Carta para ti



Será que o amor morreu? Será que todos estes anos fizeram desvanecer aquele amor infantil que supostamente nunca houve? Não quero acreditar que sim. Mas a verdade é que nenhum de nós os dois nunca soube aceitar tal coisa, porque vivíamos sempre na esperança que isto resultasse. Perguntaste-me "Como é que sabes que nunca valerá a pena se nunca tentámos?". E aí está, se isto fosse amor, nem eu te conseguiria deixar escapar tão facilmente por entre os meus dedos. E aí volto-me a perguntar "Isto é amor?". E todos os dias passas por mim, e é essa brisa deliciosa que me responde sempre, cortante, ofegante, que me tira do sério, respondendo a todas as perguntas que eu alguma vez me questionarei. 

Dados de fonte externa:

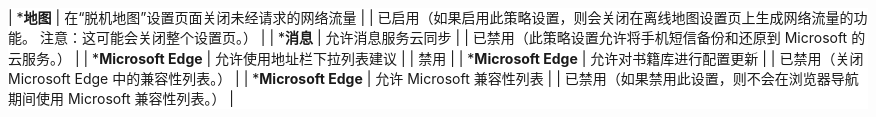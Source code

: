 |                                                              \***地图**                                                              |                                  在“脱机地图”设置页面关闭未经请求的网络流量                                   |                                                                                                                               |                                                                                                                                                                                                                                                                            已启用（如果启用此策略设置，则会关闭在离线地图设置页上生成网络流量的功能。 注意：这可能会关闭整个设置页。）                                                                                                                                                                                                                                                                            |
|                                                           \***消息**                                                            |                                                     允许消息服务云同步                                                      |                                                                                                                               |                                                                                                                                                                                                                                                                                                                已禁用（此策略设置允许将手机短信备份和还原到 Microsoft 的云服务。）                                                                                                                                                                                                                                                                                                                |
|                                                         \***Microsoft Edge**                                                         |                                               允许使用地址栏下拉列表建议                                                |                                                                                                                               |                                                                                                                                                                                                                                                                                                                                                                    禁用                                                                                                                                                                                                                                                                                                                                                                     |
|                                                         \***Microsoft Edge**                                                         |                                             允许对书籍库进行配置更新                                             |                                                                                                                               |                                                                                                                                                                                                                                                                                                                                           已禁用（关闭 Microsoft Edge 中的兼容性列表。）                                                                                                                                                                                                                                                                                                                                           |
|                                                         \***Microsoft Edge**                                                         |                                                    允许 Microsoft 兼容性列表                                                     |                                                                                                                               |                                                                                                                                                                                                                                                                                                                 已禁用（如果禁用此设置，则不会在浏览器导航期间使用 Microsoft 兼容性列表。）                                                                                                                                                                                                                                                                                                                  |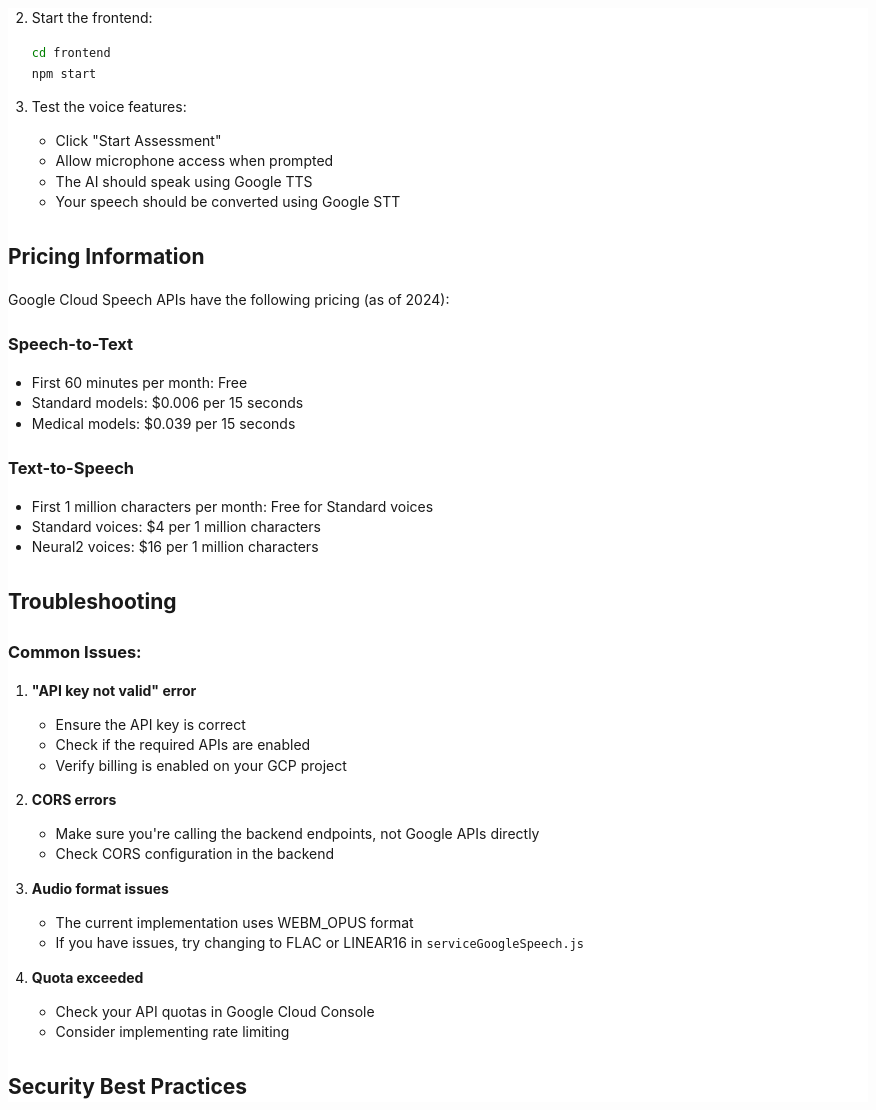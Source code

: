 2. Start the frontend:

   ```bash
   cd frontend
   npm start
   ```

3. Test the voice features:
   - Click "Start Assessment"
   - Allow microphone access when prompted
   - The AI should speak using Google TTS
   - Your speech should be converted using Google STT

## Pricing Information

Google Cloud Speech APIs have the following pricing (as of 2024):

### Speech-to-Text

- First 60 minutes per month: Free
- Standard models: $0.006 per 15 seconds
- Medical models: $0.039 per 15 seconds

### Text-to-Speech

- First 1 million characters per month: Free for Standard voices
- Standard voices: $4 per 1 million characters
- Neural2 voices: $16 per 1 million characters

## Troubleshooting

### Common Issues:

1. **"API key not valid" error**

   - Ensure the API key is correct
   - Check if the required APIs are enabled
   - Verify billing is enabled on your GCP project

2. **CORS errors**

   - Make sure you're calling the backend endpoints, not Google APIs directly
   - Check CORS configuration in the backend

3. **Audio format issues**

   - The current implementation uses WEBM_OPUS format
   - If you have issues, try changing to FLAC or LINEAR16 in `serviceGoogleSpeech.js`

4. **Quota exceeded**
   - Check your API quotas in Google Cloud Console
   - Consider implementing rate limiting

## Security Best Practices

Sabes uma coisa ainda melhor? Eu amo-te. E é por essa razão que não quero aceitar o amor. Porque este amar fingido está a dar cabo de mim, todos os dias me levanto a pensar em ti, e quando sonho contigo, meu Deus... Passo o dia a querer voltar para a cama. Para esse mundo só teu e meu.
Eu quero-te, como não te quero. Eu amo-te, como te amo ainda mais. E se duvidares alguma vez das minha palavras, pensa melhor. Pensa melhor em mim. Mas sobretudo, pensa melhor em nós. E aí, vais esclarecer todas as tuas dúvidas.